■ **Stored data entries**
=== Begin Enclosure ===

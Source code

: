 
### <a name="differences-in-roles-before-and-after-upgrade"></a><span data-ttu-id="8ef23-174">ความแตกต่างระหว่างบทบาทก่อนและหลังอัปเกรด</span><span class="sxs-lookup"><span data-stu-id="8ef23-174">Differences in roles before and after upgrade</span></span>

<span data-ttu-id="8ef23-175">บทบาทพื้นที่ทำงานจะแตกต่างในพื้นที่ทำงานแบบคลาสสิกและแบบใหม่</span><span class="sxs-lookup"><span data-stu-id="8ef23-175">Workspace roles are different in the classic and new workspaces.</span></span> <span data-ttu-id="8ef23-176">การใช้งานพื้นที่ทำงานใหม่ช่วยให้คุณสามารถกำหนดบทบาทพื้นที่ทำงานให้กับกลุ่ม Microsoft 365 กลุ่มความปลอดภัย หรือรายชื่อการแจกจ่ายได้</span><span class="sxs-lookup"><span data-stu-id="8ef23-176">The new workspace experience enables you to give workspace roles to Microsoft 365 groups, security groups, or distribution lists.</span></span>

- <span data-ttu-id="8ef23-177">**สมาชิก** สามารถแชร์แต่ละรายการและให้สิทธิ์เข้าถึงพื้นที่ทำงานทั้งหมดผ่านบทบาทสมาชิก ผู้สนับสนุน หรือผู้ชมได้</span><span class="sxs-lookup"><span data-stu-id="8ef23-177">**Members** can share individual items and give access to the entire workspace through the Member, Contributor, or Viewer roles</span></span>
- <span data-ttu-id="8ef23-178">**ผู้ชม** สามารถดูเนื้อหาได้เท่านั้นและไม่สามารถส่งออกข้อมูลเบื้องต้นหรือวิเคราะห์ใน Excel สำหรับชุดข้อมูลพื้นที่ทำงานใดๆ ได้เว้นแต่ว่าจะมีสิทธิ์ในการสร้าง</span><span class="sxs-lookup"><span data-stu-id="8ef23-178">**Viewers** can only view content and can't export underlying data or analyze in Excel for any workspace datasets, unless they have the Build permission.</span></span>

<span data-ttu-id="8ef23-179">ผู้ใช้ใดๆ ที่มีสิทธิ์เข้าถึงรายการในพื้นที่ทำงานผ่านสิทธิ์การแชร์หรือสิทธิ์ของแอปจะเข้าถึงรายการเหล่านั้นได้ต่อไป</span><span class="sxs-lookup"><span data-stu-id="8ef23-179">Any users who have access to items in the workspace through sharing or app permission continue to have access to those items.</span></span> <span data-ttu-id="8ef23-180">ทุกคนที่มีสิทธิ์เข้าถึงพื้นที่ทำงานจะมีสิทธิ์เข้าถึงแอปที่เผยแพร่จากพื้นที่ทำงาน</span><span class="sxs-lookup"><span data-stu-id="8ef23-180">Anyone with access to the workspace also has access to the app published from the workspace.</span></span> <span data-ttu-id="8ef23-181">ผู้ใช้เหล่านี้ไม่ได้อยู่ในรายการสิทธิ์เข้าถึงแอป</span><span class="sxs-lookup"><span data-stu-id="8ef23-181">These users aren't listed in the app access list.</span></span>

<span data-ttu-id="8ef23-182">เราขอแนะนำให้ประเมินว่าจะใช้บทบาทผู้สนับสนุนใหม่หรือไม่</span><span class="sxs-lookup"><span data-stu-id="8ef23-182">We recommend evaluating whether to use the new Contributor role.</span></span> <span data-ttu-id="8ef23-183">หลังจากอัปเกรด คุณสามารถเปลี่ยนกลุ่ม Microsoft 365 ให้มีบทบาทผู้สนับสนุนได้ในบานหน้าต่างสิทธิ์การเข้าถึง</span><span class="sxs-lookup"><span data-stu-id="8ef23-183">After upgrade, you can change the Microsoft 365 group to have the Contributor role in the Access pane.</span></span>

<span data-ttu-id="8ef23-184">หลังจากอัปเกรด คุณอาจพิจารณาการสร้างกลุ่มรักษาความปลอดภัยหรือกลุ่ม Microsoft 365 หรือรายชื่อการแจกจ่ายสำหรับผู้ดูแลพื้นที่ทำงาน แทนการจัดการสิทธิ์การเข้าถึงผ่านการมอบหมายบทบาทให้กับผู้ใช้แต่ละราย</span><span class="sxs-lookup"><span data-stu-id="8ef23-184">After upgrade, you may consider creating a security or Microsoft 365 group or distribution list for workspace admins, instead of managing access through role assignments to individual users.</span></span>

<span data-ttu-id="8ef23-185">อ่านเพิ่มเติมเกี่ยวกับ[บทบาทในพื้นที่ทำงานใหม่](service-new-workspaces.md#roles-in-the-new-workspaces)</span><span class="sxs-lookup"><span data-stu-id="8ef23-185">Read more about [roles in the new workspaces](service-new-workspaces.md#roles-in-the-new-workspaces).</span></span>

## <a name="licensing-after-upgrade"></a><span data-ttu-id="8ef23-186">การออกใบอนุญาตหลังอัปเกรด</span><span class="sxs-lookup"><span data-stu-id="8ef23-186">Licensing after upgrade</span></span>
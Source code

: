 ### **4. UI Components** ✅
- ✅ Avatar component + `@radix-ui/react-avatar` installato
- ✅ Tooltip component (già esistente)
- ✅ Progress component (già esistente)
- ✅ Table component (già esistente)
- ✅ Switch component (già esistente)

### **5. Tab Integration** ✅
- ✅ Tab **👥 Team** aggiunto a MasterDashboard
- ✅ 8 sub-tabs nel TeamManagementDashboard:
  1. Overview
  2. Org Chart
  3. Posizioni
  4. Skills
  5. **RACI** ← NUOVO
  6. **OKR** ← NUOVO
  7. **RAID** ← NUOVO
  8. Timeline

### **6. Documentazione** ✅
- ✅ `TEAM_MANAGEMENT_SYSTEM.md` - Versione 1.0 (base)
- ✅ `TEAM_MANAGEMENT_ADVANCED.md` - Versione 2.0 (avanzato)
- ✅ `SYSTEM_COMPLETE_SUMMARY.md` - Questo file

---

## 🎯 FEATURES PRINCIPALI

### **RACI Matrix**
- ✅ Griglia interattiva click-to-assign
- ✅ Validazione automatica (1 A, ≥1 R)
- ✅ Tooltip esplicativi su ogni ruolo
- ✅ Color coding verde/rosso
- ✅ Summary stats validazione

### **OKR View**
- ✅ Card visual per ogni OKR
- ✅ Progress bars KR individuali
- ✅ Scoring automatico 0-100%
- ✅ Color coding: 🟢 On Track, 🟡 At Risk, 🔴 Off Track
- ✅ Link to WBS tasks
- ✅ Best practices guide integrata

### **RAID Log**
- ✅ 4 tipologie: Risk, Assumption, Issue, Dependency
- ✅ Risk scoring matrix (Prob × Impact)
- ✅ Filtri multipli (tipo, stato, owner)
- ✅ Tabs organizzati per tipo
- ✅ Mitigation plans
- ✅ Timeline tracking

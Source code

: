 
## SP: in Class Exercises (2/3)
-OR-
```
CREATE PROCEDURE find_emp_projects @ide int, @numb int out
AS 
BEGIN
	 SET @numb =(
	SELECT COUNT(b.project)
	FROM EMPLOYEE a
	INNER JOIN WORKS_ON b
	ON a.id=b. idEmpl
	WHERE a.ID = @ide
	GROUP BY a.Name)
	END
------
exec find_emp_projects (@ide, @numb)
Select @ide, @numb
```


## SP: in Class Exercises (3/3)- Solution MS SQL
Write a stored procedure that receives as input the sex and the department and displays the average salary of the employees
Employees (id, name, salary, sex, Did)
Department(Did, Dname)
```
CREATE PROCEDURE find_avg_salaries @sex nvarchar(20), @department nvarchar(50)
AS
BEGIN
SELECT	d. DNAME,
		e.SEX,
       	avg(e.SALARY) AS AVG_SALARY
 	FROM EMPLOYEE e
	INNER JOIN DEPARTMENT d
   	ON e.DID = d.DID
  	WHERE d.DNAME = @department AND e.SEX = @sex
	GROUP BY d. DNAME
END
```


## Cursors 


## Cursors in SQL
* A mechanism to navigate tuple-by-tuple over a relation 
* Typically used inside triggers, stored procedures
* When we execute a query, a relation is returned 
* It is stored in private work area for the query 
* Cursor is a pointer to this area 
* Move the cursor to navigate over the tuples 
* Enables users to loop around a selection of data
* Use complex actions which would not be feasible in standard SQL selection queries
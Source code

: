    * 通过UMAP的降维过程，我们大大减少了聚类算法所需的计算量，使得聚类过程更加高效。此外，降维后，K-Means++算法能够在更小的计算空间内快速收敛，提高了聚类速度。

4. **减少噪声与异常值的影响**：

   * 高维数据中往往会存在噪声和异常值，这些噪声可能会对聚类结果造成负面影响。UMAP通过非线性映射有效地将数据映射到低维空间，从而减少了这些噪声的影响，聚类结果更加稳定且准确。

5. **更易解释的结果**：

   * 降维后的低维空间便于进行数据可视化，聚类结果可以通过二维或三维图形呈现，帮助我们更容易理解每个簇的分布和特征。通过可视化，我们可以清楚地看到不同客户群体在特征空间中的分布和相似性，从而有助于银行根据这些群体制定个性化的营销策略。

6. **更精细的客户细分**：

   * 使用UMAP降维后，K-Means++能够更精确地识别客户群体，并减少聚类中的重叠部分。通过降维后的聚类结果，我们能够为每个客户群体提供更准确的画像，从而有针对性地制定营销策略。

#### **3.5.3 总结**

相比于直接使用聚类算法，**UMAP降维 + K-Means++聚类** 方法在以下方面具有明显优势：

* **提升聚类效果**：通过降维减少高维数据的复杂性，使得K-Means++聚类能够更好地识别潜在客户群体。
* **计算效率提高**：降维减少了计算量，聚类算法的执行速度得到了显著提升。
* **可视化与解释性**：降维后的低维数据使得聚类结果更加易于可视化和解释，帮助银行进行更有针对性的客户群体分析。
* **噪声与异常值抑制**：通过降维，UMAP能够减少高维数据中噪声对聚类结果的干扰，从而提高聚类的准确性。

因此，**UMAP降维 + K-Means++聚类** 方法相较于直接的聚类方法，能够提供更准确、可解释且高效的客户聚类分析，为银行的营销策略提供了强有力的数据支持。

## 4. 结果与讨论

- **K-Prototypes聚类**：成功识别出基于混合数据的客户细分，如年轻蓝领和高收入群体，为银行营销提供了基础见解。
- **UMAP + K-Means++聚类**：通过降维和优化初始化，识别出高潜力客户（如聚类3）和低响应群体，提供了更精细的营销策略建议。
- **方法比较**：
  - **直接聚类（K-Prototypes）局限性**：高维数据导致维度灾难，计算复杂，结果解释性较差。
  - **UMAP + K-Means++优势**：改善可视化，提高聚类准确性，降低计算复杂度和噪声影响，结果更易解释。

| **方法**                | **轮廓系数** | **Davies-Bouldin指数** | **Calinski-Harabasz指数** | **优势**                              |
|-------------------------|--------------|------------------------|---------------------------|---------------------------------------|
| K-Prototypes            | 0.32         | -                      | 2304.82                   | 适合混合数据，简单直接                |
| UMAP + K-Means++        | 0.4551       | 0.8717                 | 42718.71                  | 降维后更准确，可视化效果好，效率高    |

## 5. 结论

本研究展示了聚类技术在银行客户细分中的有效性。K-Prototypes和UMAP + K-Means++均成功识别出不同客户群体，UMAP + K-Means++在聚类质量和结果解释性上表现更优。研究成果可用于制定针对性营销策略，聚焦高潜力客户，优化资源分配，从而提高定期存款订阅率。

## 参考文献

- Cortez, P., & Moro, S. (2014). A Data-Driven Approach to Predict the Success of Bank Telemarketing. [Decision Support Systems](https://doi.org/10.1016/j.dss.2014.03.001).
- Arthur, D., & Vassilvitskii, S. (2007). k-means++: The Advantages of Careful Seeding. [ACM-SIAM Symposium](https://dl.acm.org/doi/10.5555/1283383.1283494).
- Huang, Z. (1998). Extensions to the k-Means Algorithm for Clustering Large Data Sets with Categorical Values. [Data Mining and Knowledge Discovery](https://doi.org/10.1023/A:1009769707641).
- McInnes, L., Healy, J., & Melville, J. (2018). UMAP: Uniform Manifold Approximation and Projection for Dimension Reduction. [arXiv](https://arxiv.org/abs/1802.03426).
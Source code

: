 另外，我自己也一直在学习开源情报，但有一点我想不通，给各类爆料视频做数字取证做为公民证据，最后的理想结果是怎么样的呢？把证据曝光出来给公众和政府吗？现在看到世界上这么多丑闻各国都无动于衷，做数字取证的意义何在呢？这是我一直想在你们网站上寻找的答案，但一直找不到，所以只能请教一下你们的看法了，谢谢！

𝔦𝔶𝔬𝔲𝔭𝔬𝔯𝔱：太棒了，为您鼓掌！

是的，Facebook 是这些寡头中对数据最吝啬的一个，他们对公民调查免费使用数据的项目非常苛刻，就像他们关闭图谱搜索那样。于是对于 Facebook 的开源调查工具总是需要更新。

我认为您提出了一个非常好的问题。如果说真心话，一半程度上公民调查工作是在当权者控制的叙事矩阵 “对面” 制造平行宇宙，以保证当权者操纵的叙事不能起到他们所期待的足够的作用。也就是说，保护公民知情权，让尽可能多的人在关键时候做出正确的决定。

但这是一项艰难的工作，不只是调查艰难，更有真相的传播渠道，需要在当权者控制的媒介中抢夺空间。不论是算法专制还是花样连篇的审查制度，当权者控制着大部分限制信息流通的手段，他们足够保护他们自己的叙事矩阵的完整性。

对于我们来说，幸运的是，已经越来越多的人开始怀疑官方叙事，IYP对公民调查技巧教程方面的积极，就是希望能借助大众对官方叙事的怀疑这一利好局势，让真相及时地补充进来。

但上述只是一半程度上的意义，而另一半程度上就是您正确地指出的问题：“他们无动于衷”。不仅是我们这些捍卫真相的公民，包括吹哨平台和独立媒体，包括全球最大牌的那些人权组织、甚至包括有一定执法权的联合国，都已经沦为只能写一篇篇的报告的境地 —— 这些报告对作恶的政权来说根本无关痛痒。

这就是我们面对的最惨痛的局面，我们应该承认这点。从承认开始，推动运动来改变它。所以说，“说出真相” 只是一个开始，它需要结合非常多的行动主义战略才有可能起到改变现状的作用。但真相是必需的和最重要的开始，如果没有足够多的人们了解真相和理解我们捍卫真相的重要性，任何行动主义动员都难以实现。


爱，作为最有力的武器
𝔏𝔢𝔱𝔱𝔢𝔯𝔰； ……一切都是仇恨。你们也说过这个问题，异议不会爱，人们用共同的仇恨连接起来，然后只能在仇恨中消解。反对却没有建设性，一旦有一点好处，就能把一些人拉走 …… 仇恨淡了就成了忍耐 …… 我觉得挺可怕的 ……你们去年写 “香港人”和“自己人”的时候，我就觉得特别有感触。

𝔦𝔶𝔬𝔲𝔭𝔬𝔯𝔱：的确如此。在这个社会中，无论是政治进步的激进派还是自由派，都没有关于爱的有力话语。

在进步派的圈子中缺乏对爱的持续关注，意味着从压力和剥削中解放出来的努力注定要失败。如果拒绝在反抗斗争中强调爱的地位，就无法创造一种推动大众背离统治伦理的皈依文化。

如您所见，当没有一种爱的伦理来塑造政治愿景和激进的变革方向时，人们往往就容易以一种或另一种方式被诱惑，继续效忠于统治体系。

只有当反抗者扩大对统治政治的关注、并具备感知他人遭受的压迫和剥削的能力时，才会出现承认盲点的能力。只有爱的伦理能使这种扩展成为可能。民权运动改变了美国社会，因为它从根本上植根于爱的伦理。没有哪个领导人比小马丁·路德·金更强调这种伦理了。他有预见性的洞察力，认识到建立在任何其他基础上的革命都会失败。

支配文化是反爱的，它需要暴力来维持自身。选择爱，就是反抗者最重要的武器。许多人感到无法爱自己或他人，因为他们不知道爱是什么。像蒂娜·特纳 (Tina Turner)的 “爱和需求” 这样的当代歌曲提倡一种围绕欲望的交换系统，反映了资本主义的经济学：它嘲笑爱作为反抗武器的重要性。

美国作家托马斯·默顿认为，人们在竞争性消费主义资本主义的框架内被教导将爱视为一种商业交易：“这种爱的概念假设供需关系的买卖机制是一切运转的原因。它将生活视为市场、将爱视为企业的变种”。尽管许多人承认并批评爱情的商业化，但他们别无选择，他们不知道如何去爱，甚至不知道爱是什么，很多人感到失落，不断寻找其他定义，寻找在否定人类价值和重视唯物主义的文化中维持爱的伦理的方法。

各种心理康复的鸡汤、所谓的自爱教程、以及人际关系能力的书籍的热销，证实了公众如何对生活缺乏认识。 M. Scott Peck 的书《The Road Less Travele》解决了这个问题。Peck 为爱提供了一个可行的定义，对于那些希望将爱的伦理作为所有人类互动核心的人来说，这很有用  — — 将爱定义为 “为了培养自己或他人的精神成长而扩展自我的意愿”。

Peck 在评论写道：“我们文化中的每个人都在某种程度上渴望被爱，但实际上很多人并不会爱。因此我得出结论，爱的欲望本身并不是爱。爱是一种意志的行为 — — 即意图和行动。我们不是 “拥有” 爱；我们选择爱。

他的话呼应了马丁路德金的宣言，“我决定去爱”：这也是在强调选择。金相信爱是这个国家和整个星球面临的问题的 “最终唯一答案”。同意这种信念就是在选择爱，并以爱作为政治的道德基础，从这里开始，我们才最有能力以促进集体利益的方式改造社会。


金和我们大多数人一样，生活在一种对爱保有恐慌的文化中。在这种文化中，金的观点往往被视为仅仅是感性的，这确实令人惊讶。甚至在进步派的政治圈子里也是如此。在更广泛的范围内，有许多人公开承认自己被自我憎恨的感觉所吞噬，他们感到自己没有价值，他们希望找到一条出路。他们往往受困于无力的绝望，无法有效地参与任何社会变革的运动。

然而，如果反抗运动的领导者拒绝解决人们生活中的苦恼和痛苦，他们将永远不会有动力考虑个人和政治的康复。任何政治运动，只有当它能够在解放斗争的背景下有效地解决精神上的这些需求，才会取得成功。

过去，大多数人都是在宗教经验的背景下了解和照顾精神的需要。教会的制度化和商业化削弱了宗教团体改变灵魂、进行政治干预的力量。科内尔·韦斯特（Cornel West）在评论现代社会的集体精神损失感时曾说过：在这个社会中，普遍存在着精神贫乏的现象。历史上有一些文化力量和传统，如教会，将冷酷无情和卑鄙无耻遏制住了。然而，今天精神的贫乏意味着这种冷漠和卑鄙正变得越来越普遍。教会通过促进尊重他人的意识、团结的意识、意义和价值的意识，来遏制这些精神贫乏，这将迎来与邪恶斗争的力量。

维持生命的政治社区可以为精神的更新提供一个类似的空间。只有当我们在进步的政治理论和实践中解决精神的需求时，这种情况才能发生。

=== End Enclosure ===

■ **The task**
Please retype the top of the data exactly, down to and including the line that holds "the Build permission.</span></span>", and nothing further.

■ **Task answer**
Source code

: 
### <a name="differences-in-roles-before-and-after-upgrade"></a><span data-ttu-id="8ef23-174">ความแตกต่างระหว่างบทบาทก่อนและหลังอัปเกรด</span><span class="sxs-lookup"><span data-stu-id="8ef23-174">Differences in roles before and after upgrade</span></span>

<span data-ttu-id="8ef23-175">บทบาทพื้นที่ทำงานจะแตกต่างในพื้นที่ทำงานแบบคลาสสิกและแบบใหม่</span><span class="sxs-lookup"><span data-stu-id="8ef23-175">Workspace roles are different in the classic and new workspaces.</span></span> <span data-ttu-id="8ef23-176">การใช้งานพื้นที่ทำงานใหม่ช่วยให้คุณสามารถกำหนดบทบาทพื้นที่ทำงานให้กับกลุ่ม Microsoft 365 กลุ่มความปลอดภัย หรือรายชื่อการแจกจ่ายได้</span><span class="sxs-lookup"><span data-stu-id="8ef23-176">The new workspace experience enables you to give workspace roles to Microsoft 365 groups, security groups, or distribution lists.</span></span>

- <span data-ttu-id="8ef23-177">**สมาชิก** สามารถแชร์แต่ละรายการและให้สิทธิ์เข้าถึงพื้นที่ทำงานทั้งหมดผ่านบทบาทสมาชิก ผู้สนับสนุน หรือผู้ชมได้</span><span class="sxs-lookup"><span data-stu-id="8ef23-177">**Members** can share individual items and give access to the entire workspace through the Member, Contributor, or Viewer roles</span></span>
- <span data-ttu-id="8ef23-178">**ผู้ชม** สามารถดูเนื้อหาได้เท่านั้นและไม่สามารถส่งออกข้อมูลเบื้องต้นหรือวิเคราะห์ใน Excel สำหรับชุดข้อมูลพื้นที่ทำงานใดๆ ได้เว้นแต่ว่าจะมีสิทธิ์ในการสร้าง</span><span class="sxs-lookup"><span data-stu-id="8ef23-178">**Viewers** can only view content and can't export underlying data or analyze in Excel for any workspace datasets, unless they have the Build permission.</span></span>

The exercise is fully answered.